### Your task
Your reply should be made up of every line in the records below that holds the string "Wards".

### Data extract
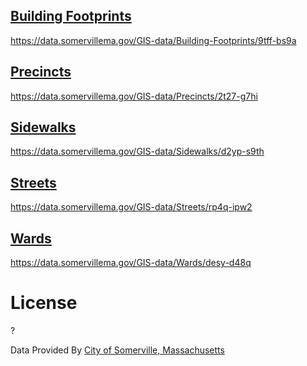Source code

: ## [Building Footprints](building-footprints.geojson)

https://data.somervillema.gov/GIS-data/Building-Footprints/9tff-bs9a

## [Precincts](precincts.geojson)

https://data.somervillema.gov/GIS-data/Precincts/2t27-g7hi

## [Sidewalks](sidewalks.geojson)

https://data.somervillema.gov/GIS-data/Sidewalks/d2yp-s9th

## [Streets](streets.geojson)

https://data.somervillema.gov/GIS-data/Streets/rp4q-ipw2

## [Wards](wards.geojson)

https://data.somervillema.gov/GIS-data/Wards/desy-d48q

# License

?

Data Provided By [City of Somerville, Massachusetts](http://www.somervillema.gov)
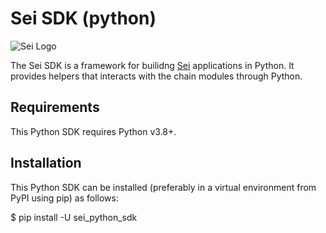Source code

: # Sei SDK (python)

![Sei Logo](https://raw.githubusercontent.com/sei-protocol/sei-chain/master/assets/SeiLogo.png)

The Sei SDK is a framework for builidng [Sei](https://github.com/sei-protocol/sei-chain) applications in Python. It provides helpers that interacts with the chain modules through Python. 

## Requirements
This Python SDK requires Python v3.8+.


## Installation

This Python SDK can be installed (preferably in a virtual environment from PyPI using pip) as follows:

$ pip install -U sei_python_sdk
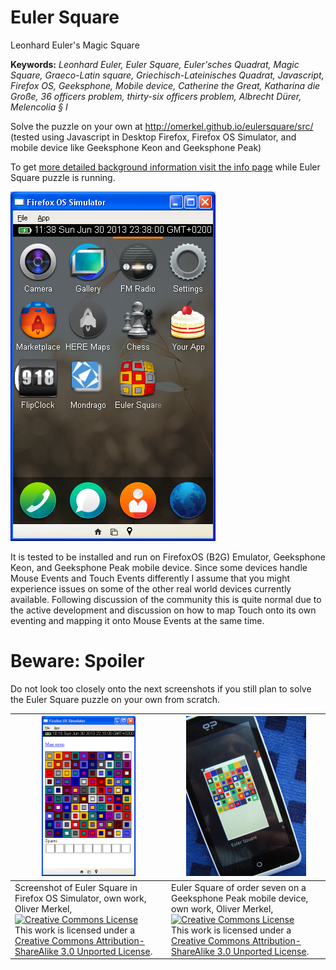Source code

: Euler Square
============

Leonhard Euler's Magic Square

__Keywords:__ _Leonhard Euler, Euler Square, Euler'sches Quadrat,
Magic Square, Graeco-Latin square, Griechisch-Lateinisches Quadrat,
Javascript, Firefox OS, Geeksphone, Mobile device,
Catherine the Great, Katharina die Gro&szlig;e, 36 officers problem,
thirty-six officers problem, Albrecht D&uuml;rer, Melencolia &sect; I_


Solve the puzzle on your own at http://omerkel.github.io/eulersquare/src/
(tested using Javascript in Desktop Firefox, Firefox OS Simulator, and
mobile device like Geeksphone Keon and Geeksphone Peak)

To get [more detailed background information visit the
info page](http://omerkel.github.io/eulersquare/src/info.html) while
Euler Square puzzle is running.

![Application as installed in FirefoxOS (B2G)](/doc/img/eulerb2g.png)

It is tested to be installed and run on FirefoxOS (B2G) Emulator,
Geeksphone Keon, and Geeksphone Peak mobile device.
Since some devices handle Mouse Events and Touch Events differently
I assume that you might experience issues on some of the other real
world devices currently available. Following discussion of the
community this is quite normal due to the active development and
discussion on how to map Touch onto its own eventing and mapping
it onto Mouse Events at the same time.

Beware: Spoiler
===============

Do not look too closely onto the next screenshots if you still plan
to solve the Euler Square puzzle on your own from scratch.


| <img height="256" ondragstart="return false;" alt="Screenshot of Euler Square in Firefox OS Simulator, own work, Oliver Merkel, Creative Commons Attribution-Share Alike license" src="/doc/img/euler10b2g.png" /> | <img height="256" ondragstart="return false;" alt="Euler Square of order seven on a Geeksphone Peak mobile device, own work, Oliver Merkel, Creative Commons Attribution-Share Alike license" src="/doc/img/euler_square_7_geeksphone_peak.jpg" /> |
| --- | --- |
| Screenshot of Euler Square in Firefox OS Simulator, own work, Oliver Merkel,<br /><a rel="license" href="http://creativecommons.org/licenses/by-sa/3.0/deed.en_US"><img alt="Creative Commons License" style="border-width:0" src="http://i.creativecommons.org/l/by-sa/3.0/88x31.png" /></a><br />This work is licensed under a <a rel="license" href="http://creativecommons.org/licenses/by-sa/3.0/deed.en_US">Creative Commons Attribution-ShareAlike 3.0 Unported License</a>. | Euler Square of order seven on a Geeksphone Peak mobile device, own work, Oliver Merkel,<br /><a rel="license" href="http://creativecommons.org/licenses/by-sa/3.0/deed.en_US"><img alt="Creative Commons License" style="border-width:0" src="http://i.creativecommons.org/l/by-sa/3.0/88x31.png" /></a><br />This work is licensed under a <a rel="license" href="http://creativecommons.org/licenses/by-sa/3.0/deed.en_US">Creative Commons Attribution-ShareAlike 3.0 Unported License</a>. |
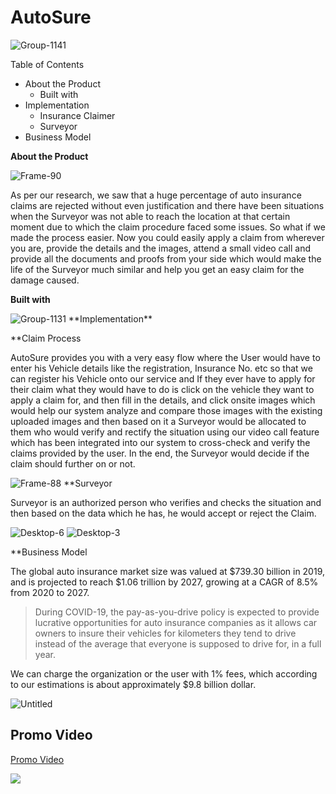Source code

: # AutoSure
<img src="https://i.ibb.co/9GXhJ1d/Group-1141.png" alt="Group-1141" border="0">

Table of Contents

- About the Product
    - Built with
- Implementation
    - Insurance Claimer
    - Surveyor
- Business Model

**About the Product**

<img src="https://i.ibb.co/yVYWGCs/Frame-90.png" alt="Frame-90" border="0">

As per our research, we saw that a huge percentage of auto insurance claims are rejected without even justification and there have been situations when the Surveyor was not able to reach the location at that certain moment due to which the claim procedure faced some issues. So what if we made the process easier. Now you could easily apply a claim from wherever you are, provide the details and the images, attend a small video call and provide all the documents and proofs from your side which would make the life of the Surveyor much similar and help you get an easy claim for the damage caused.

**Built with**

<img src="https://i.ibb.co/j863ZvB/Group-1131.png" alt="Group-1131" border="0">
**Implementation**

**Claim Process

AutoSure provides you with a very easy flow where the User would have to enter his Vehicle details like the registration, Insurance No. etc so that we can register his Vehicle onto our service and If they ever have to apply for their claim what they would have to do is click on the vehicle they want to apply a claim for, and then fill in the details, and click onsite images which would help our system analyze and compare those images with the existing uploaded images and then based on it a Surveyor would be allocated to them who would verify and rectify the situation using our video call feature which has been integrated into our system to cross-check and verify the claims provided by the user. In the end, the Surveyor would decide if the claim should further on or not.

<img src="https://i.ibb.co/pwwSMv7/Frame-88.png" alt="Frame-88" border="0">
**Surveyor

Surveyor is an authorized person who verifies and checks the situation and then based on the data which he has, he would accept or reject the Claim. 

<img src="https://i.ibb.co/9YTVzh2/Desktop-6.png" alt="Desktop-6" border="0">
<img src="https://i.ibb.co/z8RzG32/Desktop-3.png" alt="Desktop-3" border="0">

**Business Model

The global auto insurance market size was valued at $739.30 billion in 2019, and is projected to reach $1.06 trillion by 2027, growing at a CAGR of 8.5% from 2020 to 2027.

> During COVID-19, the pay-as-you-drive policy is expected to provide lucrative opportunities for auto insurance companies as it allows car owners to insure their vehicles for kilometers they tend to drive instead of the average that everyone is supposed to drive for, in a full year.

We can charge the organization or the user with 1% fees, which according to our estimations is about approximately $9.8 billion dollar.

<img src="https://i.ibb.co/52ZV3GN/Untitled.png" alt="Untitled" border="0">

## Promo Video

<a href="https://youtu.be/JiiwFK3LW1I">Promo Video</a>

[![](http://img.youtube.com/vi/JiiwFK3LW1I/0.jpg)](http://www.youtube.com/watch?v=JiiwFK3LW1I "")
* * *
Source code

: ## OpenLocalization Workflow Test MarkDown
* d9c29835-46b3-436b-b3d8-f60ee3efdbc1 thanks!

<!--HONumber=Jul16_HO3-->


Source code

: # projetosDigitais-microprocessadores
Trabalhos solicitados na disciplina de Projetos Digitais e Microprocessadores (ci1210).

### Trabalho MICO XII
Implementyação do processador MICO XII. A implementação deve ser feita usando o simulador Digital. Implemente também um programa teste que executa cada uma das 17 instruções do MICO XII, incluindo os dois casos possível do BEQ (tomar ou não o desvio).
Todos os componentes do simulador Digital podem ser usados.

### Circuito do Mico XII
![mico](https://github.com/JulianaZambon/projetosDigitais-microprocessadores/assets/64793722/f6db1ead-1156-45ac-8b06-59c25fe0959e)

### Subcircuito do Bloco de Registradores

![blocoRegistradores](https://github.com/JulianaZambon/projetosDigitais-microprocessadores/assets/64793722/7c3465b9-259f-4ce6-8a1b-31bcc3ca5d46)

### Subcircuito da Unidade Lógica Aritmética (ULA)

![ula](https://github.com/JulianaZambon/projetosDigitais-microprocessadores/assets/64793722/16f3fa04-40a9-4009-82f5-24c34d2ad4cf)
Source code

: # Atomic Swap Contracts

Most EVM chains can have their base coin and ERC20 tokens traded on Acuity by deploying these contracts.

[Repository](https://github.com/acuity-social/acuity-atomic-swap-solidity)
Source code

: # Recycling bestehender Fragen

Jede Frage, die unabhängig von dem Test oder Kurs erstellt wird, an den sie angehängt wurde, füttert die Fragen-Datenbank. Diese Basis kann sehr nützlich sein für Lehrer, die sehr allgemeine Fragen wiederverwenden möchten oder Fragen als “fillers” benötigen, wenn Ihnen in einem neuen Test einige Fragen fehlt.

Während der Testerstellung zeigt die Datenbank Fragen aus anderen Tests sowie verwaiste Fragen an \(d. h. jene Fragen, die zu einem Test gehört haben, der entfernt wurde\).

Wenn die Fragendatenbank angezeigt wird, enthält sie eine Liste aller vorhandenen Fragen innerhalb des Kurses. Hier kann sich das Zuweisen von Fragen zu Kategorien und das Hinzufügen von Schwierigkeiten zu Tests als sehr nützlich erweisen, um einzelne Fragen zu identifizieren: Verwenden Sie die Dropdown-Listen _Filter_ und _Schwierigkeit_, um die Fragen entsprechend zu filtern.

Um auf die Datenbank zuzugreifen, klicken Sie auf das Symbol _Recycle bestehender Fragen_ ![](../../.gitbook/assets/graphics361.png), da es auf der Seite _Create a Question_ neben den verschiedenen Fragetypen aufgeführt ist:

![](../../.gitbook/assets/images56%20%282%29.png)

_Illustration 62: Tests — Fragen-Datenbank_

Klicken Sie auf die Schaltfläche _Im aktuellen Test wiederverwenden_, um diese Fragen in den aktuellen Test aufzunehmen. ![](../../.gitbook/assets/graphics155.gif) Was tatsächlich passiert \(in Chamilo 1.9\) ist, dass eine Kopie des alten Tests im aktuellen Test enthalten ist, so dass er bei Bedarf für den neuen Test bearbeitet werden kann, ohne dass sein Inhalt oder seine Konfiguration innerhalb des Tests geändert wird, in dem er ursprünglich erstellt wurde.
---
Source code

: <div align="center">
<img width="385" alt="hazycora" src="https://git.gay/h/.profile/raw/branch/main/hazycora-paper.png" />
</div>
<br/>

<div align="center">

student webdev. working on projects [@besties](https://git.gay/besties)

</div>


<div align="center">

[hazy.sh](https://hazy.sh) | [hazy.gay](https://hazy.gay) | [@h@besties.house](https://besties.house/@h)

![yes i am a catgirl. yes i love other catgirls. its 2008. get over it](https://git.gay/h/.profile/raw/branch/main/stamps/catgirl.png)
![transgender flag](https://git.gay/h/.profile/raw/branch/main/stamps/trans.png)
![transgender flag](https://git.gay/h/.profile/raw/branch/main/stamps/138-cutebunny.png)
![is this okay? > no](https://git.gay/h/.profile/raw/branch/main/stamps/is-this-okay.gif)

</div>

### Result below
## [Wards](wards.geojson)
https://data.somervillema.gov/GIS-data/Wards/desy-d48q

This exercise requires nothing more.